Dataset records |
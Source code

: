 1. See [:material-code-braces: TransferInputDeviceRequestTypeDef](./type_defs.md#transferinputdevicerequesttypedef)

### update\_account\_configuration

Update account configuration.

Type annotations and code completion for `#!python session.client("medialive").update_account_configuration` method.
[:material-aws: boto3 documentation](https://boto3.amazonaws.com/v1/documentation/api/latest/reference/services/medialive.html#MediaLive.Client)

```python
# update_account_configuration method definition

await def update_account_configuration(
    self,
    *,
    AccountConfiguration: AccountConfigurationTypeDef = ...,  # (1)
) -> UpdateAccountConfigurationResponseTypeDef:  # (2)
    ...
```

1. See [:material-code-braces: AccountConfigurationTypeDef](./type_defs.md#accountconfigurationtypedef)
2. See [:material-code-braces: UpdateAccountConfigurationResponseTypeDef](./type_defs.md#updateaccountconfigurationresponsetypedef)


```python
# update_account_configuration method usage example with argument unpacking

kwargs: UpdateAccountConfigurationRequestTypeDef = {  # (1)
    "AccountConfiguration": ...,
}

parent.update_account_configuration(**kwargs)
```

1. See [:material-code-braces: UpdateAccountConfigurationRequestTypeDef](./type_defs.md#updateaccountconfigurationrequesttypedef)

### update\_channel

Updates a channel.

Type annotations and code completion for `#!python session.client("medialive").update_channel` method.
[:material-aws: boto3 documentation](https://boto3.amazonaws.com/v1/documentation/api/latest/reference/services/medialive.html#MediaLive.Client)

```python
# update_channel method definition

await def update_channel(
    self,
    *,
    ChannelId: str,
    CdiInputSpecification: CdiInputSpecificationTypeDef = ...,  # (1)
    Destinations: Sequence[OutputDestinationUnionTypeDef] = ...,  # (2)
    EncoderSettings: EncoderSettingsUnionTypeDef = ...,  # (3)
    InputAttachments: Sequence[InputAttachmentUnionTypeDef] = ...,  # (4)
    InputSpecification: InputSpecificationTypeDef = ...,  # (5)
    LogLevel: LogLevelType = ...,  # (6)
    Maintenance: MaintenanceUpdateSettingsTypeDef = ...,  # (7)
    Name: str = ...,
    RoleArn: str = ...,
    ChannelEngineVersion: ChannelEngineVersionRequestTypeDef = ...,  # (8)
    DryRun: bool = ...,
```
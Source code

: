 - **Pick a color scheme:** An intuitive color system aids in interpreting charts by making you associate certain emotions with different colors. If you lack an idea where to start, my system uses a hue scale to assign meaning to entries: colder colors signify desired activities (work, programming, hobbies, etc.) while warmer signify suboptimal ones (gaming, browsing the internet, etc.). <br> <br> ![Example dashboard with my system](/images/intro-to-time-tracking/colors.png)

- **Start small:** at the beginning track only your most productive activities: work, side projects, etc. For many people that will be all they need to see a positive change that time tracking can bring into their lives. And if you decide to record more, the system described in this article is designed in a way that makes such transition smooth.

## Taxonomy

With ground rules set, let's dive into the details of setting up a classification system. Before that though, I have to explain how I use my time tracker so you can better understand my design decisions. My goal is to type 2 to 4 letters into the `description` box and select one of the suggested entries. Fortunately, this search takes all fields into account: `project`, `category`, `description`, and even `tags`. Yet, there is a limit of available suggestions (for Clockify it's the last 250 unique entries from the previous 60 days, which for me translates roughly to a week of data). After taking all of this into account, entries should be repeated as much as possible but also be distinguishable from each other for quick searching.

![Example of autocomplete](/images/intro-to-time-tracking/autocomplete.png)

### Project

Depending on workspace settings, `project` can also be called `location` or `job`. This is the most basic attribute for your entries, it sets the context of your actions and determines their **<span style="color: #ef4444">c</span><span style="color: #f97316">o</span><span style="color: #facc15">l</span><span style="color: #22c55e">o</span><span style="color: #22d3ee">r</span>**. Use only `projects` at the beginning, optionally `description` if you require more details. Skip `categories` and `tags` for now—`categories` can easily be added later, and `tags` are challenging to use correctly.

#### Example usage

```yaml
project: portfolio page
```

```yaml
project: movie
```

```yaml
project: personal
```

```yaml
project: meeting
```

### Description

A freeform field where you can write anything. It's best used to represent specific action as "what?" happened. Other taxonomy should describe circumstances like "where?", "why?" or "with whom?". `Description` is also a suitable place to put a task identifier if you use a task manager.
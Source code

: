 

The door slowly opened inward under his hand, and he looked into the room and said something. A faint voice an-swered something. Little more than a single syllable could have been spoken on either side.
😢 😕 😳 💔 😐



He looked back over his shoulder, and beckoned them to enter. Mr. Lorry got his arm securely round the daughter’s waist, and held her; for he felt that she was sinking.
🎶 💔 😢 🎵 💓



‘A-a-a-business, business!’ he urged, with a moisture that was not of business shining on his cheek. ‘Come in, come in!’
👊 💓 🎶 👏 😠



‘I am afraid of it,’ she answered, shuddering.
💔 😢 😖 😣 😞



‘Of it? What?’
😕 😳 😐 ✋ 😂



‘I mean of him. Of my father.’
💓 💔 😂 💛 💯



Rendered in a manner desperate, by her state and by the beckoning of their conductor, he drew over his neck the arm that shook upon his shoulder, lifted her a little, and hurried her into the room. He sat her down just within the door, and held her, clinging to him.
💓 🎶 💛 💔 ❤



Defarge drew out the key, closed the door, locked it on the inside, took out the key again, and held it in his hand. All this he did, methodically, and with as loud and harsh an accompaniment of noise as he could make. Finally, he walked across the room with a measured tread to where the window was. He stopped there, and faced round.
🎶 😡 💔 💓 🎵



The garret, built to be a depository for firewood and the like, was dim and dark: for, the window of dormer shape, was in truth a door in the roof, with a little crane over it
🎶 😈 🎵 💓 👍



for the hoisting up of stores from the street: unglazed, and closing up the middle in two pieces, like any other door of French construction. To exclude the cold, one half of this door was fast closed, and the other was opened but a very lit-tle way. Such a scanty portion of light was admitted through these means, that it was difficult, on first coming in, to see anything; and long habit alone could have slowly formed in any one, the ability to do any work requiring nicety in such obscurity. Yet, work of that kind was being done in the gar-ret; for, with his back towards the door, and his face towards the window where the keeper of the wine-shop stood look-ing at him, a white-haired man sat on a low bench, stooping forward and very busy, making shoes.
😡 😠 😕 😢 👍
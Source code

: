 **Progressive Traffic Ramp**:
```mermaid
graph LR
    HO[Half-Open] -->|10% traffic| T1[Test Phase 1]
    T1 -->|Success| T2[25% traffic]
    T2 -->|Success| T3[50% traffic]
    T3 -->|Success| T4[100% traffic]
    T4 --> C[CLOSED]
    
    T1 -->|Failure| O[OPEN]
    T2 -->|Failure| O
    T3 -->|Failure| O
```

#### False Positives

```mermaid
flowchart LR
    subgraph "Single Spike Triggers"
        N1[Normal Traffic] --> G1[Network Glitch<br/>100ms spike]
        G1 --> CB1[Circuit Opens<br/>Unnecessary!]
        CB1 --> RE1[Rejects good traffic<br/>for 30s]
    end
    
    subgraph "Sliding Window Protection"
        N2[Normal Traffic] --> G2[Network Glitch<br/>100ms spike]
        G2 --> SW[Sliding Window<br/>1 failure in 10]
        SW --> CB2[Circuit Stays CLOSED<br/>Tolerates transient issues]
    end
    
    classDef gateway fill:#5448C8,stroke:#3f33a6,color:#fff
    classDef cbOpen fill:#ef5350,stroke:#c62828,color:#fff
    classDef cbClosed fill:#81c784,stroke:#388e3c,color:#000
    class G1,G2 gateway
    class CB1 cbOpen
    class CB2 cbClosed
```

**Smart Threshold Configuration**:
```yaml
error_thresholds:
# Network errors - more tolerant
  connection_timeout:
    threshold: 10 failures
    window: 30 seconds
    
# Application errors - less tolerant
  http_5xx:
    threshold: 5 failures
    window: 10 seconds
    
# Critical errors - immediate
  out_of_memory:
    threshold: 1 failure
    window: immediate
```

What you need to do | The line above containing "Of my father.’", the line containing "Rendered in a", and every line between them are to be transcribed exactly; no other line is wanted.

Final answer |
‘I mean of him. Of my father.’
💓 💔 😂 💛 💯



Rendered in a manner desperate, by her state and by the beckoning of their conductor, he drew over his neck the arm that shook upon his shoulder, lifted her a little, and hurried her into the room. He sat her down just within the door, and held her, clinging to him.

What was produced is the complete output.